Costs for the NHS National Programme for IT continue to escalate

The cost of the NHS's National Programme for IT has risen dramatically. Questions in the House of Commons to the Minister of State for Health Services, Ben Bradshaw, published in Hansard on the 1st of September, appear to reveal that BT will now be paid £1bn for supplying the national data spine for the NPfT, rather than the originally contracted fee of £620m.

Fujitsu withdrew from the programme due to a failure to agree on new contract terms. Fujitsu had been dissatisfied with the terms of its contract and had been seeking higher revenues. BT, already a contractor for other parts of the scheme, stepped in to fill the breach.

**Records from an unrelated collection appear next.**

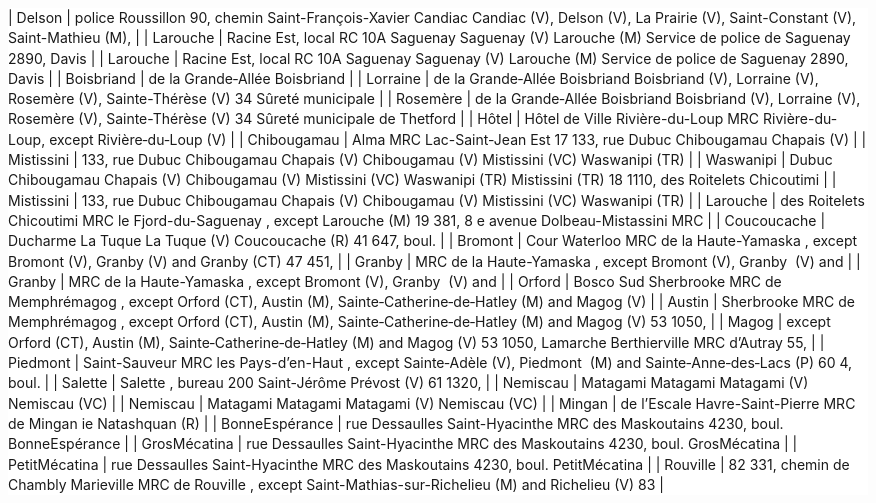 | Delson                     | police Roussillon 90, chemin Saint-François-Xavier Candiac Candiac (V), Delson (V), La Prairie (V), Saint-Constant (V), Saint-Mathieu (M),                                    |
| Larouche                   | Racine Est, local RC 10A Saguenay Saguenay (V) Larouche (M) Service de police de Saguenay 2890, Davis                                                                         |
| Larouche                   | Racine Est, local RC 10A Saguenay Saguenay (V) Larouche (M) Service de police de Saguenay 2890, Davis                                                                         |
| Boisbriand                 | de la Grande‑Allée  Boisbriand                                                                                                                                                |
| Lorraine                   | de la Grande‑Allée Boisbriand Boisbriand (V),  Lorraine (V), Rosemère (V), Sainte-Thérèse (V) 34 Sûreté municipale                                                            |
| Rosemère                   | de la Grande‑Allée Boisbriand Boisbriand (V), Lorraine (V),  Rosemère (V), Sainte-Thérèse (V) 34 Sûreté municipale de Thetford                                                |
| Hôtel                      | Hôtel de Ville Rivière-du-Loup MRC Rivière-du-Loup, except Rivière‑du‑Loup (V)                                                                                                |
| Chibougamau                | Alma MRC Lac-Saint-Jean Est 17 133, rue Dubuc Chibougamau  Chapais (V)                                                                                                        |
| Mistissini                 | 133, rue Dubuc Chibougamau Chapais (V) Chibougamau (V) Mistissini  (VC) Waswanipi (TR)                                                                                        |
| Waswanipi                  | Dubuc Chibougamau Chapais (V) Chibougamau (V) Mistissini (VC) Waswanipi (TR) Mistissini (TR) 18 1110, des Roitelets Chicoutimi                                                |
| Mistissini                 | 133, rue Dubuc Chibougamau Chapais (V) Chibougamau (V) Mistissini  (VC) Waswanipi (TR)                                                                                        |
| Larouche                   | des Roitelets Chicoutimi MRC le Fjord-du-Saguenay , except Larouche (M) 19 381, 8 e avenue Dolbeau-Mistassini MRC                                                             |
| Coucoucache                | Ducharme La Tuque La Tuque (V)  Coucoucache  (R) 41 647,  boul.                                                                                                               |
| Bromont                    | Cour Waterloo MRC de la Haute-Yamaska , except Bromont (V), Granby (V) and Granby (CT) 47 451,                                                                                |
| Granby                     | MRC de la Haute-Yamaska , except Bromont (V), Granby  (V) and                                                                                                                 |
| Granby                     | MRC de la Haute-Yamaska , except Bromont (V), Granby  (V) and                                                                                                                 |
| Orford                     | Bosco Sud Sherbrooke MRC de Memphrémagog , except Orford (CT), Austin (M), Sainte‑Catherine‑de‑Hatley (M) and Magog (V)                                                       |
| Austin                     | Sherbrooke MRC de Memphrémagog , except Orford (CT), Austin (M), Sainte‑Catherine‑de‑Hatley (M) and Magog (V) 53 1050,                                                        |
| Magog                      | except Orford (CT), Austin (M), Sainte‑Catherine‑de‑Hatley (M) and Magog (V) 53 1050, Lamarche Berthierville MRC d’Autray 55,                                                 |
| Piedmont                   | Saint-Sauveur MRC les Pays-d’en-Haut , except Sainte‑Adèle (V), Piedmont  (M) and Sainte‑Anne‑des‑Lacs (P) 60 4,  boul.                                                       |
| Salette                    | Salette , bureau 200 Saint-Jérôme Prévost (V) 61 1320,                                                                                                                        |
| Nemiscau                   | Matagami Matagami Matagami (V)  Nemiscau  (VC)                                                                                                                                |
| Nemiscau                   | Matagami Matagami Matagami (V)  Nemiscau  (VC)                                                                                                                                |
| Mingan                     | de l’Escale Havre-Saint-Pierre MRC de  Mingan ie Natashquan (R)                                                                                                               |
| BonneEspérance             | rue Dessaulles Saint-Hyacinthe MRC des Maskoutains 4230, boul. BonneEspérance                                                                                                 |
| GrosMécatina               | rue Dessaulles Saint-Hyacinthe MRC des Maskoutains 4230, boul. GrosMécatina                                                                                                   |
| PetitMécatina              | rue Dessaulles Saint-Hyacinthe MRC des Maskoutains 4230, boul. PetitMécatina                                                                                                  |
| Rouville                   | 82 331, chemin de Chambly Marieville MRC de Rouville , except Saint-Mathias-sur-Richelieu (M) and Richelieu (V) 83                                                            |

The original results-based contracts for this extremely ambitious project were negotiated by the former head of the NHS Connecting for Health, Richard Granger, who left the NHS at the end of last year. Granger was noted for keeping a very tight reign on these budgets. Changes and additions that emerged over the course of the contract prompted all the major contractors to ask for a contract reset.

As the minister noted in his reply to the House the additional fees are for additional work not covered by the original contract. Bradshaw said in his answer to a question from his Conservative shadow, Stephen O'Brien,"Where there are increases in the value of the reset contract when compared to the original contract value, this is due to changes or additional requirements that have been negotiated as part of the reset agreement and these have been approved through normal governance arrangements,".

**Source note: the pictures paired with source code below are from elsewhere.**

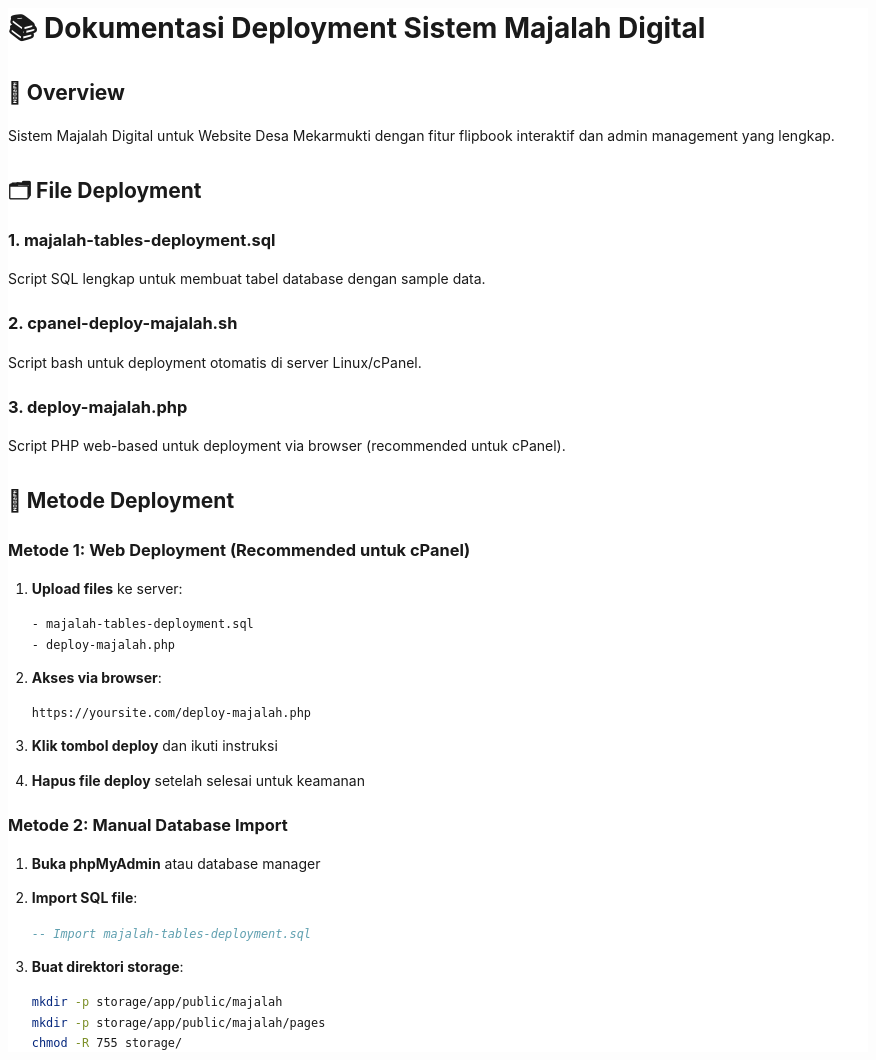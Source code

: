 # 📚 Dokumentasi Deployment Sistem Majalah Digital

## 🎯 Overview
Sistem Majalah Digital untuk Website Desa Mekarmukti dengan fitur flipbook interaktif dan admin management yang lengkap.

## 🗂️ File Deployment

### 1. **majalah-tables-deployment.sql**
Script SQL lengkap untuk membuat tabel database dengan sample data.

### 2. **cpanel-deploy-majalah.sh** 
Script bash untuk deployment otomatis di server Linux/cPanel.

### 3. **deploy-majalah.php**
Script PHP web-based untuk deployment via browser (recommended untuk cPanel).

## 🚀 Metode Deployment

### **Metode 1: Web Deployment (Recommended untuk cPanel)**

1. **Upload files** ke server:
   ```
   - majalah-tables-deployment.sql
   - deploy-majalah.php
   ```

2. **Akses via browser**:
   ```
   https://yoursite.com/deploy-majalah.php
   ```

3. **Klik tombol deploy** dan ikuti instruksi

4. **Hapus file deploy** setelah selesai untuk keamanan

### **Metode 2: Manual Database Import**

1. **Buka phpMyAdmin** atau database manager

2. **Import SQL file**:
   ```sql
   -- Import majalah-tables-deployment.sql
   ```

3. **Buat direktori storage**:
   ```bash
   mkdir -p storage/app/public/majalah
   mkdir -p storage/app/public/majalah/pages
   chmod -R 755 storage/
   ```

A Connecting for Health spokesperson, commenting on the increases echoed this response, saying "There are no changes to the cost of delivering the requirements of the original contracts," – "Additional work for new requirements and additional functionality will attract additional costs – as was always part of the contract."

Unfortunately the ambitious scale of the scheme and the continuing problems it encounters, have resulted in diminishing confidence in its successful outcome amongst health care workers.